(Data entries)
————
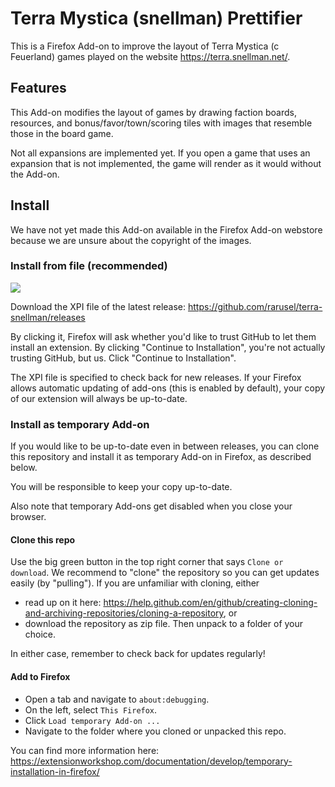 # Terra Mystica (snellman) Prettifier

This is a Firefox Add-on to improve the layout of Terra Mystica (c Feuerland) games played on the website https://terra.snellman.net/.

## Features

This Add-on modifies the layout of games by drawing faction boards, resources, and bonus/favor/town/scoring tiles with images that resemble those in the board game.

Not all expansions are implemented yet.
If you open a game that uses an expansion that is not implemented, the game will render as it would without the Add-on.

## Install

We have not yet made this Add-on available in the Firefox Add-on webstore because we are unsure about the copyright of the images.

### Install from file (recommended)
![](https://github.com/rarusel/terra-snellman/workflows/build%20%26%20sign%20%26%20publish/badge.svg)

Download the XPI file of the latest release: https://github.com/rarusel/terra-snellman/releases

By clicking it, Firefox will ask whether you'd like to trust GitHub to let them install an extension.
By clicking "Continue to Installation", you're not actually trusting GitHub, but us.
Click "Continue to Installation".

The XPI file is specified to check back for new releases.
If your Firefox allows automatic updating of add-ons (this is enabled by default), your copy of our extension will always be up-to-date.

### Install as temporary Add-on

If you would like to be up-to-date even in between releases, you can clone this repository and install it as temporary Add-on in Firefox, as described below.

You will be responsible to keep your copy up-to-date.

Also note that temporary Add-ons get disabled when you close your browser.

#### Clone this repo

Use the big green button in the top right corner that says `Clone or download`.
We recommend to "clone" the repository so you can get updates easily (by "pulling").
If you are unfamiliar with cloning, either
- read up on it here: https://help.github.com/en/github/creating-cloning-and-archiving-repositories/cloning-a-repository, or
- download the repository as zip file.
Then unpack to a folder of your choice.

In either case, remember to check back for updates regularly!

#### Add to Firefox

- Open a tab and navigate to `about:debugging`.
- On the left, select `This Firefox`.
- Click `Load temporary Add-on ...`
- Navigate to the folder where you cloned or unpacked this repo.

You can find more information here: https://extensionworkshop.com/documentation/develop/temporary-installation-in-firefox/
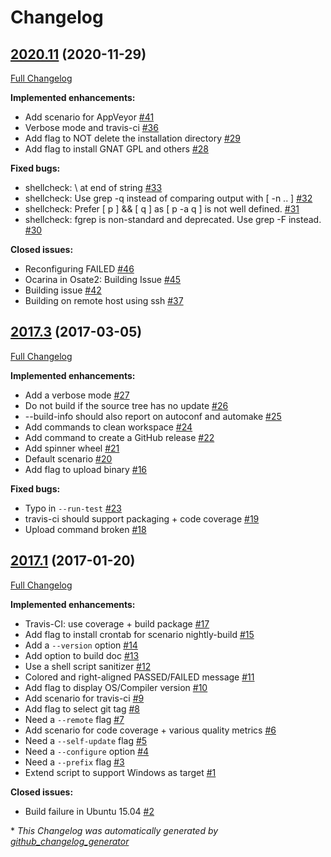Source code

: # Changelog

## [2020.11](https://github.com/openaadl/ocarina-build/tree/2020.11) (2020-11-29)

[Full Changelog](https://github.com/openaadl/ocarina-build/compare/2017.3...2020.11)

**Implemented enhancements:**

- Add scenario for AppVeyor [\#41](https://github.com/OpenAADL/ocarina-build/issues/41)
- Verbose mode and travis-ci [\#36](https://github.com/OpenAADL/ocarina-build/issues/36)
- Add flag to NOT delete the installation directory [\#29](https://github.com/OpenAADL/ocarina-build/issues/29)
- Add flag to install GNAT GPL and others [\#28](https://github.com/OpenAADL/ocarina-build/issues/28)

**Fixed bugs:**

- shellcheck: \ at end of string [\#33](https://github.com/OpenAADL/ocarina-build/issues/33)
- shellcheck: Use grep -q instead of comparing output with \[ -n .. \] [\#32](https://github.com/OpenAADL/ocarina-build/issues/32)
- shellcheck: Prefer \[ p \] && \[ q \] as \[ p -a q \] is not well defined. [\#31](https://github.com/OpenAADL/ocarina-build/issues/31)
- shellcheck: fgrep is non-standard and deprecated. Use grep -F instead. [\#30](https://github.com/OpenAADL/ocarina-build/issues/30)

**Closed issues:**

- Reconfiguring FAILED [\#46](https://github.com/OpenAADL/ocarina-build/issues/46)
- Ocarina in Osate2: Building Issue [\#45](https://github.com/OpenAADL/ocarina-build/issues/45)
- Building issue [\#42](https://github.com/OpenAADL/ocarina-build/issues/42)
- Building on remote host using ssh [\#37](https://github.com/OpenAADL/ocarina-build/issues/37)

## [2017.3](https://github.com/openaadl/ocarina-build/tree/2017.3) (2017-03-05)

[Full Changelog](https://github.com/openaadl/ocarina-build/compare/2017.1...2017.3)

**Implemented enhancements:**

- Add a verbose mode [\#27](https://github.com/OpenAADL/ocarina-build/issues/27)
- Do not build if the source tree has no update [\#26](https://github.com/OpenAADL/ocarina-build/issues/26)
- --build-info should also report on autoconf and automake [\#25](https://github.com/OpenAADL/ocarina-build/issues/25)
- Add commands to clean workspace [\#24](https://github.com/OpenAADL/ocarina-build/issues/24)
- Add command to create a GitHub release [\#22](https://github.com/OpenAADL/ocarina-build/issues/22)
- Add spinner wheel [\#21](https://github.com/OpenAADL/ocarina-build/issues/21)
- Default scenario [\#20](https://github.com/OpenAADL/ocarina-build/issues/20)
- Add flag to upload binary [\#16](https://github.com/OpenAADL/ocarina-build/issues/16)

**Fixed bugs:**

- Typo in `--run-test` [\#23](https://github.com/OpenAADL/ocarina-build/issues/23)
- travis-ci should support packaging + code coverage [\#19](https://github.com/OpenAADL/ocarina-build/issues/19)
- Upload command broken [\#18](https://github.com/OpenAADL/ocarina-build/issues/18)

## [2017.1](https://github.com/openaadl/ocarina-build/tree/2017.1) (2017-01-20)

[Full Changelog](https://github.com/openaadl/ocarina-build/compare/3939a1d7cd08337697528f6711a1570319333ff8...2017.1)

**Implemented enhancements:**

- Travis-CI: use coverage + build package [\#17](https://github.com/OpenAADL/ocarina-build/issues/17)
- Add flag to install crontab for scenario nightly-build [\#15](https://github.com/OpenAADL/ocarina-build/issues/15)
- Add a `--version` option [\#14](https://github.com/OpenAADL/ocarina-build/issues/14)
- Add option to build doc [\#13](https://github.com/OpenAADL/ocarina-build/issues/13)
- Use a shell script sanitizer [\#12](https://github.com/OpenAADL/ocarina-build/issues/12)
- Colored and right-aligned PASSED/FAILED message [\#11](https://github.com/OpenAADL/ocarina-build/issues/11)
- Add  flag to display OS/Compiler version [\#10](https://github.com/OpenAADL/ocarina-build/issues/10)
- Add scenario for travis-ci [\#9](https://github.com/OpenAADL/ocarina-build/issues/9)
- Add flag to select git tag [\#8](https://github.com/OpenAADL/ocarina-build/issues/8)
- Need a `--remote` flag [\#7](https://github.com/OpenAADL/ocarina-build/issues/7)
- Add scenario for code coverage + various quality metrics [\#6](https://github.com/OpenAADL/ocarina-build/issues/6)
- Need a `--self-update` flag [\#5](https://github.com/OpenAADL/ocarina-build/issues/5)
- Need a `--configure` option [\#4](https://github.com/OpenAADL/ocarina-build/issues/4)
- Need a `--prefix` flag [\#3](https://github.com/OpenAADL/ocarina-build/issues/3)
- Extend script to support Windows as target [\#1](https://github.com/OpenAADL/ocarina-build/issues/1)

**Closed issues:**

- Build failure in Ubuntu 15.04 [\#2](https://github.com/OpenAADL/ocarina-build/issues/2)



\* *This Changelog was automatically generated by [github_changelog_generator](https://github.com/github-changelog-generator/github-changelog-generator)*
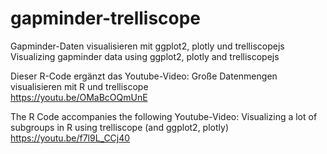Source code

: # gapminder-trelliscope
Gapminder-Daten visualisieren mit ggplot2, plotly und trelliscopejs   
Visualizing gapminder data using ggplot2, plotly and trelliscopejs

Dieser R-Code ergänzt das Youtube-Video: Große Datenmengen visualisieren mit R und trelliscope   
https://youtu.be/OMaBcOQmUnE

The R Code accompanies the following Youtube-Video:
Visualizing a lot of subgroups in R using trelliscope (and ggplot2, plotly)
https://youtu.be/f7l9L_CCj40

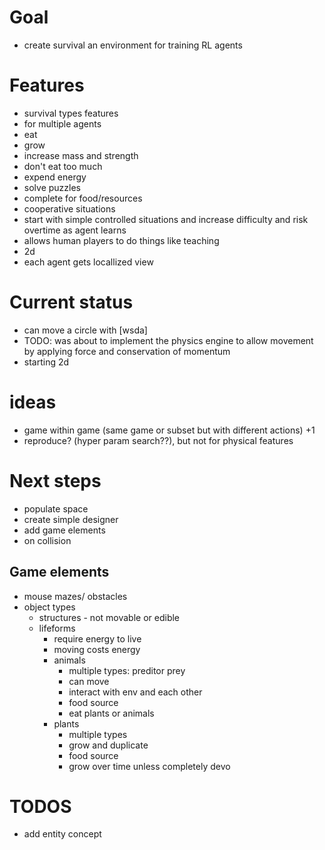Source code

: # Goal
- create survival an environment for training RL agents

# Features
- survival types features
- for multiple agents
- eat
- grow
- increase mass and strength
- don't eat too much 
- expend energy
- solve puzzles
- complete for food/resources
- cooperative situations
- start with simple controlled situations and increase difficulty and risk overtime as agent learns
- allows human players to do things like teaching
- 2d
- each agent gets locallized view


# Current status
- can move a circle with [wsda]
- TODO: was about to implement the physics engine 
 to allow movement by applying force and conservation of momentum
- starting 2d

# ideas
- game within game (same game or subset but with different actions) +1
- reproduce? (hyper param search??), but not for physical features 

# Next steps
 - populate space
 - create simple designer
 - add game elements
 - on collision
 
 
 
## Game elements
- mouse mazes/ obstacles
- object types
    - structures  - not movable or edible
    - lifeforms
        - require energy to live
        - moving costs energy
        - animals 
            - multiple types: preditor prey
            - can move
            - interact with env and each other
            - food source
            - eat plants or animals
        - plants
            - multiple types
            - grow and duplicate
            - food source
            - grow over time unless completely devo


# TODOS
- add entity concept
————
Exact duplication is required for the lines above, from the line that contains "to allow movement" to the line that contains "- lifeforms", inclusive; omit all others.

 to allow movement by applying force and conservation of momentum
- starting 2d

# ideas
- game within game (same game or subset but with different actions) +1
- reproduce? (hyper param search??), but not for physical features 

# Next steps
 - populate space
 - create simple designer
 - add game elements
 - on collision
 
 
 
## Game elements
- mouse mazes/ obstacles
- object types
    - structures  - not movable or edible
    - lifeforms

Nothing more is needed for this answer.